Dec 5, 2006

ISLAS ROSARIO, Colombia –  I fold my knees like a penitent and drift down inside the San Martine wreck.

Not just any wreck. Baby's first wreck.

She's only a fishing boat, but I adore every scrimshaw of sage algae on pink rust, even the caustic white flare of fireworms, disturbed by my clumsy passage. We fin along her flanks, swoop low over her decks, explore her hatches. Furred chainlink stretches into the darkness of one.

A square shimmers, strangely convex, in the ceiling. We rise into the air pocket; vision – wham – slingshots to normal focus. I long to spit my regulator and sample that stale bubble, but I behave. No point pushing things at baby's first wreck ... with an instructor, no less.

Fernando and I ascend along the reef, spooking great, stupid schools of fish. I coast over tubes and spikes and bulges, an architecture straight from George Jetson's dreams.

For three minutes, we linger at 15ft: the safety stop percolates nitrogen from our bloodstreams. I hold my fins, trying not to pogo. Fernando hangs as still and inscrutable as a Buddha.

"What's wrong?" he bellows at the surface. "You're bouncing around and sucking air like a guy, not like a woman who does yoga.

"You're ... you're in love!"

"Quite the opposite," I hiss. "I just stopped seeing a rescue diver."

Fernando's a good man. He doesn't mention my oxygen-guzzling again.

I never gulped air before. But now, with each exhale, I'm trying to purge a terrible weight. The pressure dial plummets.

Oh, it's all pheromones and nostalgia, I know. But the sensation still threatens to rip through my chest into the Caribbean.

I will try not to breathe
I can hold my head still with my hands at my knees
These eyes are the eyes of the old, shivering and bold



  1. Anonymous3:23 PM

    Wash that man right outta your hair, Ms Castleman!

  2. When you come to visit me in Cairo, we'll go down to Sharm or Dahab, do some incredible diving under the brightest sunlight on earth.

    But we mustn't dally with the boys there. Otherwise we'll run out of air and our dives will be too short.

    You can even bring your Delsey. But not to sea. I read somewhere that Delsey's damage coral reefs.

  3. Anonymous, I just chopped six inches off my mane. Will that help?

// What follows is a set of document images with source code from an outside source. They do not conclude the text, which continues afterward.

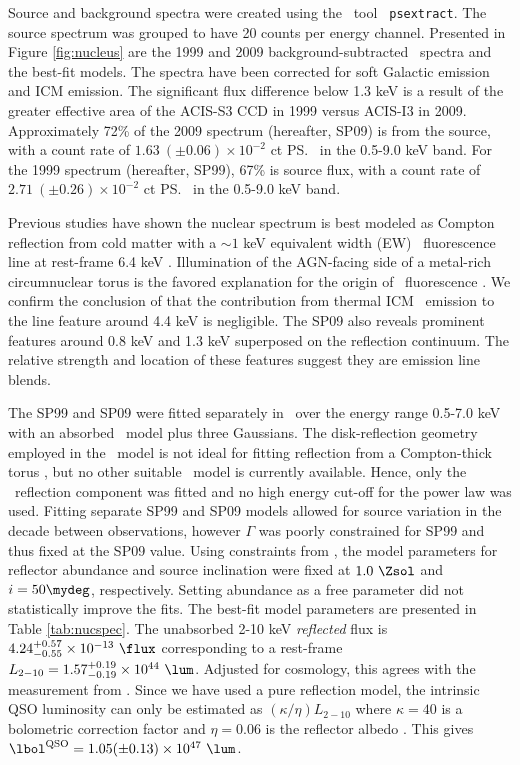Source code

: \documentclass[useAMS,usenatbib]{mn2e}
\begin{document}
Source and background spectra were created using the \ciao\ tool {\tt
  psextract}. The source spectrum was grouped to have 20 counts per
energy channel. Presented in Figure \ref{fig:nucleus} are the 1999 and
2009 background-subtracted \chandra\ spectra and the best-fit
models. The spectra have been corrected for soft Galactic emission and
ICM emission. The significant flux difference below 1.3 keV is a
result of the greater effective area of the ACIS-S3 CCD in 1999 versus
ACIS-I3 in 2009. Approximately 72\% of the 2009 spectrum (hereafter,
SP09) is from the source, with a count rate of $1.63 ~(\pm 0.06)
\times 10^{-2}$ ct \ps\ in the 0.5-9.0 keV band. For the 1999 spectrum
(hereafter, SP99), 67\% is source flux, with a count rate of $2.71
~(\pm 0.26) \times 10^{-2}$ ct \ps\ in the 0.5-9.0 keV band.

Previous studies have shown the nuclear spectrum is best modeled as
Compton reflection from cold matter with a $\sim 1$ keV equivalent
width (EW) \feka\ fluorescence line at rest-frame 6.4 keV
\citep{2000AJ....120..562T, 2001MNRAS.321L..15I}. Illumination of the
AGN-facing side of a metal-rich circumnuclear torus is the favored
explanation for the origin of \feka\ fluorescence
\citep{1994ApJ...420L..57K}. We confirm the conclusion of
\citet{2001MNRAS.321L..15I} that the contribution from thermal ICM
\feka\ emission to the line feature around 4.4 keV is negligible. The
SP09 also reveals prominent features around 0.8 keV and 1.3 keV
superposed on the reflection continuum. The relative strength and
location of these features suggest they are emission line blends.

The SP99 and SP09 were fitted separately in \xspec\ over the energy
range 0.5-7.0 keV with an absorbed \pexrav\ model \citep{pexrav} plus
three Gaussians. The disk-reflection geometry employed in the
\pexrav\ model is not ideal for fitting reflection from a
Compton-thick torus \citep{2009MNRAS.397.1549M}, but no other suitable
\xspec\ model is currently available. Hence, only the
\pexrav\ reflection component was fitted and no high energy cut-off
for the power law was used. Fitting separate SP99 and SP09 models
allowed for source variation in the decade between observations,
however $\Gamma$ was poorly constrained for SP99 and thus fixed at the
SP09 value. Using constraints from \citet{2000AJ....120..562T}, the
model parameters for reflector abundance and source inclination were
fixed at $1.0 ~\Zsol$ and $i = 50\mydeg$, respectively. Setting
abundance as a free parameter did not statistically improve the
fits. The best-fit model parameters are presented in Table
\ref{tab:nucspec}. The unabsorbed 2-10 keV {\it{reflected}} flux is
$4.24^{+0.57}_{-0.55} \times 10^{-13} ~\flux$ corresponding to a
rest-frame $L_{2-10} = 1.57^{+0.19}_{-0.19} \times 10^{44}
~\lum$. Adjusted for cosmology, this agrees with the measurement from
\citet{2001MNRAS.321L..15I}. Since we have used a pure reflection
model, the intrinsic QSO luminosity can only be estimated as
$(\kappa/\eta) L_{2-10}$ where $\kappa = 40$ is a bolometric
correction factor \citep{2007MNRAS.381.1235V} and $\eta = 0.06$ is the
reflector albedo \citep{2009MNRAS.397.1549M}. This gives $\lqso = 1.05
(\pm 0.13) \times 10^{47} ~\lum$.
\end{document}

    In my distraction, it had almost reached my waist. Arghhhhh! I can't be having hippy hair now...

  4. Marie, m'dear,
    No dalliances, I agree. Those PSIs are too precious.

    But I must defend the Delsey. Its fine polycarbonate shell floats high above the reef and would make an excellent raft for snacks and spare gear. Attach a dive flag and we're in business.

    Happily, I have two sea-worthy spares, because airport thieves and forklifts kept destroying my luggage last year.

    Ma'is salāma, Ax.

  5. Where's my Automatic For The People CD?

  6. Ahlan wa sahlan. Bring on the spare Delseys and let's go dive Dahab! I'll even come out of SCUBA retirement for the occasion.

    oops, I think my license is buried deep in my storage locker in New Jersey... maybe I'll man the Delsey and do dive support instead.

  7. Dingobear: you Canadians are still listening to CDs? Old school!

    What's the next retro trend up north? Acid-washed jeans?

  8. No copping out, Marie,

    I believe PADI can issue new cards – or the dive shop can simply verify your membership online, Insha'Allah.


  9. Anonymous9:53 PM

    Great post, but you should include a warning to scuba newbies: the title is ironic because NO MATTER WHAT YOU MUST KEEP BREATHING,

  10. Um, I'm NAUI, not PADI. It's a northeast thing. Surely they can do the same.

    But instead of the Delsey, I have one POS Travelpro that needs to be used for something other than its intended purpose, for which it seems it is quite useless.

  11. Ah yes, diligent divemaster, good point.

    Folks if you don't breathe continuously, your lungs could pop like cheap dollar-store balloons. Not fun or funny...

  12. Marie, I'm thinking planter box for the Travelpro... I read about a woman who converted her ex-boyfriend's beloved cowboy boots to such a purpose. Every day, she lovingly watered her plants, smiling and smiling.